Resultant force magnitude (R) = √[(North force component)^2 + (East force component)^2]
R = √[(75 N)^2 + (105 N)^2]
R = √[5625 N^2 + 11025 N^2]
R = √16650 N^2
R = 129 N (approximately, rounded to the nearest whole number)

Step 4: Find the direction of the resultant force. We can use trigonometry to find the angle.

Resultant force angle (θ) = arctan(North force component / East force component)
θ = arctan(75 N / 105 N)
θ = arctan(0.7143)
θ = 36.8 degrees (approximately, rounded to one decimal place)

Therefore, the magnitude of the resultant force is approximately 129 N, and it is directed at an angle of 36.8 degrees with respect to the positive x-axis.

To find the magnitude and direction of the equilibrant, we need to find a force that will balance out the resultant force. The equilibrant has the same magnitude as the resultant force, but its direction is the exact opposite.

Magnitude of the equilibrant = Magnitude of the resultant force = 129 N

Direction of the equilibrant = Direction of the resultant force + 180 degrees
Direction of the equilibrant = 36.8 degrees + 180 degrees
Direction of the equilibrant = 216.8 degrees (approximately, rounded to one decimal place)

Therefore, the magnitude of the equilibrant is approximately 129 N, and it is directed at an angle of 216.8 degrees with respect to the positive x-axis.

To find the magnitude and direction of the resultant force, we need to use vector addition.

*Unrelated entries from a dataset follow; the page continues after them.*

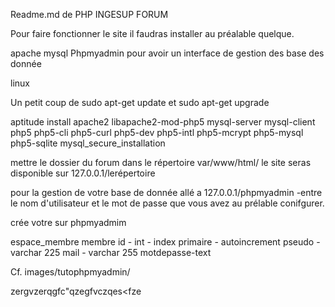 Readme.md de PHP INGESUP FORUM

Pour faire fonctionner le site il faudras installer au préalable quelque.

apache
mysql
Phpmyadmin pour avoir un interface de gestion des base des donnée


linux

Un petit coup de sudo apt-get update  et sudo apt-get upgrade 

aptitude install apache2 libapache2-mod-php5 mysql-server mysql-client php5 php5-cli php5-curl php5-dev php5-intl php5-mcrypt php5-mysql php5-sqlite
mysql_secure_installation


mettre le dossier du forum dans le répertoire var/www/html/
le site seras disponible sur 127.0.0.1/lerépertoire

pour la gestion de votre base de donnée allé a 127.0.0.1/phpmyadmin
-entre le nom d'utilisateur et le mot de passe que vous avez au prélable conifgurer.


crée votre  sur phpmyadmim

espace_membre
	membre
		id - int - index primaire - autoincrement
		pseudo - varchar 225
		mail - varchar 255
		motdepasse-text

Cf. images/tutophpmyadmin/



zergvzerqgfc"qzegfvczqes<fze


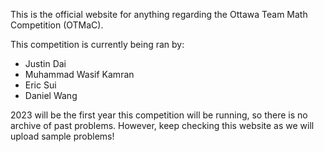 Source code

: This is the official website for anything regarding the Ottawa Team Math Competition (OTMaC). 

This competition is currently being ran by: 

- Justin Dai 
- Muhammad Wasif Kamran
- Eric Sui 
- Daniel Wang

2023 will be the first year this competition will be running, so there is no archive of past problems. However, keep checking this website as we will upload sample problems!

We can represent the North force of 75 N as a vector of magnitude 75 N pointing directly north, and the East force of 105 N as a vector of magnitude 105 N pointing directly east.

We can then draw a diagram or use trigonometry to find the resultant force:

Step 1: Draw a diagram with the north force (75 N) and east force (105 N) as vectors originating from the same point.

Step 2: Use the Pythagorean theorem to find the magnitude of the resultant force. The magnitude of the resultant force (R) can be found using the formula R = √(A^2 + B^2), where A is the north force and B is the east force.

R = √(75^2 + 105^2) = √(5625 + 11025) = √16650 ≈ 129 N

Step 3: Use trigonometry to find the direction of the resultant force. The angle θ between the resultant force and the north direction can be found using the formula θ = arctan(B/A), where A is the north force and B is the east force.

θ = arctan(105/75) ≈ 55.1 degrees

Therefore, the magnitude of the resultant force is approximately 129 N, and its direction is approximately 55.1 degrees East of North.

To find the magnitude and direction of the equilibrant force, we need to find a force that will balance the original forces. The magnitude of the equilibrant force will be equal in magnitude but opposite in direction to the resultant force.

Magnitude of the equilibrant force = 129 N
Direction of the equilibrant force = 180 degrees + 55.1 degrees ≈ 235.1 degrees

Therefore, the magnitude of the equilibrant force is approximately 129 N, and its direction is approximately 235.1 degrees.